While radio goes through the difficult times of both cutting costs, trying to increase revenue in the traditional manner, and become a part of the radio digital monetization move, some things get overlooked. As I mentioned in an earlier post, in my opinion, it is very important to try to learn from people who have been doing what you are trying to do. Everyone is in business to make money. There are times it may be wise to get out of your comfort zone and seek out people that can help you, and see if maybe you might be missing something. That is the reason I have spent over two years learning internet marketing and social media, and now coach people on how to profit from internet monetization. There are a lot of ways for radio to make money in the digital space. It is a business unto itself. Everyone in the industry knows what radio is trying to do. That is one reason many radio products and services providers are trying to find ways to get radio companies to buy their new product or service that will be the “latest” great thing in radio digital monetization.

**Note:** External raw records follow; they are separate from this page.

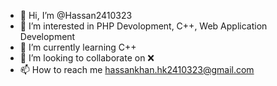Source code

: - 👋 Hi, I’m @Hassan2410323
- 👀 I’m interested in PHP Devolopment, C++, Web Application Development
- 🌱 I’m currently learning C++
- 💞️ I’m looking to collaborate on ❌
- 📫 How to reach me hassankhan.hk2410323@gmail.com

<!---
Hassan2410323/Hassan2410323 is a ✨ special ✨ repository because its `README.md` (this file) appears on your GitHub profile.
You can click the Preview link to take a look at your changes.
--->

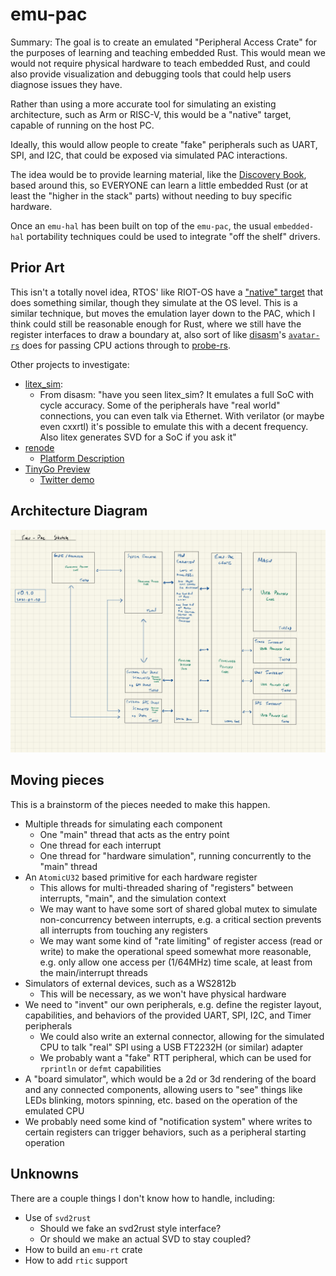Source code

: # emu-pac

Summary: The goal is to create an emulated "Peripheral Access Crate" for the purposes of learning and teaching embedded Rust. This would mean we would not require physical hardware to teach embedded Rust, and could also provide visualization and debugging tools that could help users diagnose issues they have.

Rather than using a more accurate tool for simulating an existing architecture, such as Arm or RISC-V, this would be a "native" target, capable of running on the host PC.

Ideally, this would allow people to create "fake" peripherals such as UART, SPI, and I2C, that could be exposed via simulated PAC interactions.

The idea would be to provide learning material, like the [Discovery Book](https://docs.rust-embedded.org/discovery/), based around this, so EVERYONE can learn a little embedded Rust (or at least the "higher in the stack" parts) without needing to buy specific hardware.

Once an `emu-hal` has been built on top of the `emu-pac`, the usual `embedded-hal` portability techniques could be used to integrate "off the shelf" drivers.

## Prior Art

This isn't a totally novel idea, RTOS' like RIOT-OS have a ["native" target](https://github.com/RIOT-OS/RIOT/wiki/Family:-native) that does something similar, though they simulate at the OS level. This is a similar technique, but moves the emulation layer down to the PAC, which I think could still be reasonable enough for Rust, where we still have the register interfaces to draw a boundary at, also sort of like [disasm](https://github.com/Disasm)'s [`avatar-rs`](https://github.com/Disasm/avatar-rs) does for passing CPU actions through to [probe-rs](https://probe.rs).

Other projects to investigate:

* [litex_sim](https://github.com/litex-hub/linux-on-litex-vexriscv):
    * From disasm: "have you seen litex_sim? It emulates a full SoC with cycle accuracy. Some of the peripherals have "real world" connections, you can even talk via Ethernet. With verilator (or maybe even cxxrtl) it's possible to emulate this with a decent frequency. Also litex generates SVD for a SoC if you ask it"
* [renode](https://github.com/renode/renode)
    * [Platform Description](https://renode.readthedocs.io/en/latest/basic/describing_platforms.html)
* [TinyGo Preview](https://github.com/tinygo-org/vscode-tinygo/pull/1)
    * [Twitter demo](https://twitter.com/aykevl/status/1331389825283395584)

## Architecture Diagram

![architecture diagram](./emu-pac-arch.jpg)

## Moving pieces

This is a brainstorm of the pieces needed to make this happen.

* Multiple threads for simulating each component
    * One "main" thread that acts as the entry point
    * One thread for each interrupt
    * One thread for "hardware simulation", running concurrently to the "main" thread
* An `AtomicU32` based primitive for each hardware register
    * This allows for multi-threaded sharing of "registers" between interrupts, "main", and the simulation context
    * We may want to have some sort of shared global mutex to simulate non-concurrency between interrupts, e.g. a critical section prevents all interrupts from touching any registers
    * We may want some kind of "rate limiting" of register access (read or write) to make the operational speed somewhat more reasonable, e.g. only allow one access per (1/64MHz) time scale, at least from the main/interrupt threads
* Simulators of external devices, such as a WS2812b
    * This will be necessary, as we won't have physical hardware
* We need to "invent" our own peripherals, e.g. define the register layout, capabilities, and behaviors of the provided UART, SPI, I2C, and Timer peripherals
    * We could also write an external connector, allowing for the simulated CPU to talk "real" SPI using a USB FT2232H (or similar) adapter
    * We probably want a "fake" RTT peripheral, which can be used for `rprintln` or `defmt` capabilities
* A "board simulator", which would be a 2d or 3d rendering of the board and any connected components, allowing users to "see" things like LEDs blinking, motors spinning, etc. based on the operation of the emulated CPU
* We probably need some kind of "notification system" where writes to certain registers can trigger behaviors, such as a peripheral starting operation

## Unknowns

There are a couple things I don't know how to handle, including:

* Use of `svd2rust`
    * Should we fake an svd2rust style interface?
    * Or should we make an actual SVD to stay coupled?
* How to build an `emu-rt` crate
* How to add `rtic` support
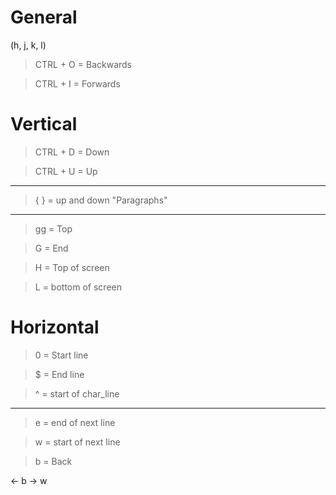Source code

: # General

(h, j, k, l)

>CTRL + O = Backwards

>CTRL + I = Forwards

# Vertical

>CTRL + D = Down

>CTRL + U = Up

---
>{ } = up and down "Paragraphs"

---
>gg = Top

>G = End

>H = Top of screen

>L = bottom of screen


# Horizontal

>0 = Start line

>$ = End line

>^ = start of char_line

---

>e = end of next line


>w = start of next line

>b = Back

<- b
-> w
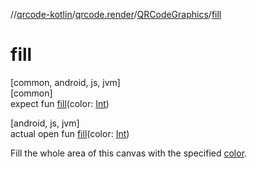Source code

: //[qrcode-kotlin](../../../index.md)/[qrcode.render](../index.md)/[QRCodeGraphics](index.md)/[fill](fill.md)

# fill

[common, android, js, jvm]\
[common]\
expect fun [fill](fill.md)(color: [Int](https://kotlinlang.org/api/latest/jvm/stdlib/kotlin/-int/index.html))

[android, js, jvm]\
actual open fun [fill](fill.md)(color: [Int](https://kotlinlang.org/api/latest/jvm/stdlib/kotlin/-int/index.html))

Fill the whole area of this canvas with the specified [color](fill.md).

In my conversations with radio management, I am surprised at the price structure for things like banner ads “above the fold” on page one of their website. They have a price they like to get, but they will take a much lower price for a week if they can’t sell that space. Let’s say you are in a good sized market, and you can get $500 for the banner for the week. Almost every GM I talked with would be happy with that. Here is the number that almost nobody in radio knows, and they are blown away every time I tell them. For the average, not great, but just average internet marketer, the metric is $1 per month income per email address. That is the average. If you have 20,000 names on your email list, you should be making a minimum of $20,000 a month off of your list. For a decent, or even pretty good internet marketer, that number is substantially higher. It can go as high as $8 or more per month per email address, depending on their niche. When they hear that number, every GM I have talked to has asked, “How do I do that?” It doesn’t take a genius to see they are missing the boat. I know internet marketers with over 500,000 email addresses. If you know how to do it right, you can do some great things for your audience, and tighten the bond with them. There is one big difference between internet markets and radio. Internet marketers have to go out and market like crazy to build their list. And they have to create content to try to get people to “follow them.” Radio has a giant advantage, and we don’t use it at all. We already have “followers”, and all we do is create content. Internet marketers would love to have what we have. Believe me; they would use it to make a fortune, and their “list” would go from fans, to rabid fans. You cannot just send out an email blast and expect to make money, or build a relationship. However, if you know how to use email marketing properly, you can do some great things for your audience, and your radio station. In addition, you will tighten the bond with them.
This is where almost everyone comes up short in radio digital monetization. When you start to see the possibilities of what you can do, and how you can do it, you can begin to separate yourself from your competition. You start to understand why it is important to capture email addresses, and it doesn’t matter where those people live. The key is to add value to your audience. You have to do it in a way that enhances your listener’s lives. When you have the ability to email your audience, and communicate with them in a way you just can’t do over the air, you have another revenue stream, and you stand out from the pack.